Idemitsu Kosan Co., Ltd (HQ: Tokyo-to Chiyoda-ku, Representative: Shunichi Kito, Trade name: Idemitsu Showa Shell, herein “Idemitsu Kosan”) and GRID Inc. (HQ: Tokyo-to Minato-ku, Representative: Masaru Sogabe, herein “GRID”), along with MITSUI & CO., LTD. (HQ: Tokyo-to Chiyoda-ku, Representative: Tatsuo Yasunaga, herein “Mitsui & Co.”) have announced the successful completion of the proof-of-concept (POC) experiment for their plan to apply deep reinforcement learning AI technology to the optimization of coastal ship routing.
This POC aimed to use AI techniques to both automate and optimize the creation of vessel routing plans, which until now was completely dependent on the knowledge of skilled workers with significant experience in the petroleum industry. The experiment included the creation of a simulator to recreate marine delivery of petroleum from refineries to oil tanks and an AI model for optimizing the vessel routing plan.

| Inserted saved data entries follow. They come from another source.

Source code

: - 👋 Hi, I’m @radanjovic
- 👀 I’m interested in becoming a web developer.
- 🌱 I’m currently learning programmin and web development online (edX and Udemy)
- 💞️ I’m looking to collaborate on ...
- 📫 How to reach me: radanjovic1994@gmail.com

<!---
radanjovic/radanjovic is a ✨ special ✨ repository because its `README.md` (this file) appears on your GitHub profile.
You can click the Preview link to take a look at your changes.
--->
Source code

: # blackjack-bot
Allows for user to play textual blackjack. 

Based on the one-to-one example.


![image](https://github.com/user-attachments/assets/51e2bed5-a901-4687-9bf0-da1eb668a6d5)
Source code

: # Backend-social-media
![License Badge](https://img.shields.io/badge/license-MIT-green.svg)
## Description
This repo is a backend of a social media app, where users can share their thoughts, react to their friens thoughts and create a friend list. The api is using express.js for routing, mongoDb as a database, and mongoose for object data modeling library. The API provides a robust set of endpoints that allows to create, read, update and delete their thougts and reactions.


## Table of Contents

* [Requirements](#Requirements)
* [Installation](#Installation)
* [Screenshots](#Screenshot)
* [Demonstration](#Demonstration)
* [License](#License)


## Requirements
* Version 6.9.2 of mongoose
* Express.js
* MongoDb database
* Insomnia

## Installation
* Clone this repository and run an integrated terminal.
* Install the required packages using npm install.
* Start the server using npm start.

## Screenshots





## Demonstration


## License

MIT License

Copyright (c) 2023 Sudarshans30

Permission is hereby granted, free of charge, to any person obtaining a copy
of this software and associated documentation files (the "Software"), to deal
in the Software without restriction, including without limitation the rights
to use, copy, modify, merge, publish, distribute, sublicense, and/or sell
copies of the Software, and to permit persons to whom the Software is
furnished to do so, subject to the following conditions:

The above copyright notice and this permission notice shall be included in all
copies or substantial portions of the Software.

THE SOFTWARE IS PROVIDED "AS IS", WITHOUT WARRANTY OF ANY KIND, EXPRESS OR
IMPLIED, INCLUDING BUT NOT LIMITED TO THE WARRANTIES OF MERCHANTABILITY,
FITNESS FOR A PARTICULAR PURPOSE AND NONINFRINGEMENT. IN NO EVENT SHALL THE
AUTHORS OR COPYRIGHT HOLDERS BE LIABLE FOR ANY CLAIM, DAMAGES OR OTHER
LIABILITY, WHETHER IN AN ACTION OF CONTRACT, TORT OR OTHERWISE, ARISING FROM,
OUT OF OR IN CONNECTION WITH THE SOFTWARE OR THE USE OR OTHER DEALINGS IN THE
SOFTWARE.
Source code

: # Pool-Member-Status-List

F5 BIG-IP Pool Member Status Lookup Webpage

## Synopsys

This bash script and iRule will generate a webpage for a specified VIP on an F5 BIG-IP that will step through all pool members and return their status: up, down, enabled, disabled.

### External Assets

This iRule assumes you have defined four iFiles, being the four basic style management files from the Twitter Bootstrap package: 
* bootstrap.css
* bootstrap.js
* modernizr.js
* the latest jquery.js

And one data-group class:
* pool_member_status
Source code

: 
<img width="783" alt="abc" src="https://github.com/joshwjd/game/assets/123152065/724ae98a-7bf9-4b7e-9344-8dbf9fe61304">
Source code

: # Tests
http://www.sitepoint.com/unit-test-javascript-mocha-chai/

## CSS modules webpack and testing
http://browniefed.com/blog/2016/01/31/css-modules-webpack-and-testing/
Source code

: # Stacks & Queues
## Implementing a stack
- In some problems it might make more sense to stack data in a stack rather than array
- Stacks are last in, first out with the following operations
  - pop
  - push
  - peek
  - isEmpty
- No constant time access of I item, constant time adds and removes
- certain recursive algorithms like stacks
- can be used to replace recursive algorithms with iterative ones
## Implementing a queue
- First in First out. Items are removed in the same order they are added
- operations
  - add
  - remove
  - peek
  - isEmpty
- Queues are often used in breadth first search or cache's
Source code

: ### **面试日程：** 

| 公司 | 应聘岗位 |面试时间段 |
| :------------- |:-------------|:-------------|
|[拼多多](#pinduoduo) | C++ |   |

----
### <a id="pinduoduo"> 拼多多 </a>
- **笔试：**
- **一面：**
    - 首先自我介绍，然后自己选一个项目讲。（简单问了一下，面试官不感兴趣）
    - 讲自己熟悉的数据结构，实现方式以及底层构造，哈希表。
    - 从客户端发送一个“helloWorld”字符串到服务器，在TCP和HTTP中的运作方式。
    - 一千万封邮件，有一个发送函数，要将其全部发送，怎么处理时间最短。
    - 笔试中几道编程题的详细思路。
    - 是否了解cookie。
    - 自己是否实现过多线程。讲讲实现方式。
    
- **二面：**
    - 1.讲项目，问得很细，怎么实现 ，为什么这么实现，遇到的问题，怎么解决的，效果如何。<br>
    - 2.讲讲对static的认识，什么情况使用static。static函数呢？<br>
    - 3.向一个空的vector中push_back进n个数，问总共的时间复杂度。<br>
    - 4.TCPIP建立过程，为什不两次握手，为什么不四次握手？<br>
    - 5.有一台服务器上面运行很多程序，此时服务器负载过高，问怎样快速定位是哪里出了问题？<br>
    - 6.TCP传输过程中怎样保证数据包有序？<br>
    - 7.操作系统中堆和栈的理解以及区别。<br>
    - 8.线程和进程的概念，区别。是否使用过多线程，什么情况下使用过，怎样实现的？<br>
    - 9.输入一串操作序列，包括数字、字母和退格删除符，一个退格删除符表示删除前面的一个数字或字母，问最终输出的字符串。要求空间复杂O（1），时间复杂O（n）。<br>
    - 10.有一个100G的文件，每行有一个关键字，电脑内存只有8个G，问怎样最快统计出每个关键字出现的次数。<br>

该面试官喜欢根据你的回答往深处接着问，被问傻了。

The vessel routing plan produced by the AI model demonstrated a stable supply of petroleum, as well as an increase in delivery efficiency of up to 20% [1] when compared to actual past data. Based on this result, the companies expect to achieve reductions in shipping costs, standardization of vessel route planning, and reductions in fuel consumption, leading to decreases in environmental impact. Additionally, this experiment demonstrated a significant reduction in the time required for route planning by a factor of 60, from approximately 1 month down to a few minutes [2].
This will significantly help vessel route planners, allowing them to rely on this technology to easily compare multiple routing plans to select the optimal plan. The optimization model factored in numerous restraints and conditions, such as vessel operation efficiency [3], stowage balance, time at sea, cargo handling time as well as overall vessel operation time. The plans generated by the AI model were also confirmed to be feasible in reviews by veteran route planners and ship operation companies.
The deep reinforcement learning technology at the core of this POC has previously been applied with great success to games such as go and chess but is often considered difficult to apply to real-world problems that contain extremely large numbers of combinations. In particular, this POC handled a route optimization problem with 10^800 possible combinations, significantly larger than the 10^360 possible combinations in a game of Go.
To select an optimal route from this vast solution space, this POC used a combination of algorithms in addition to the deep reinforcement learning mentioned above. The companies involved in this project expect this unprecedented achievement to be the first step in optimizing the entire supply chain. As the next step, they plan to validate this system with an increased number of refineries, oil tanks and vessels, as well as system development. They plan to begin production system operation in 2021.
※1 This was the largest improvement from Idemitsu Kosan’s POC test environment.
※2 Time required varies depending on the computational environment. The shortest time is listed here.
※3 Calculated by the product of total operation time, cargo ratio and ratio of time with cargo.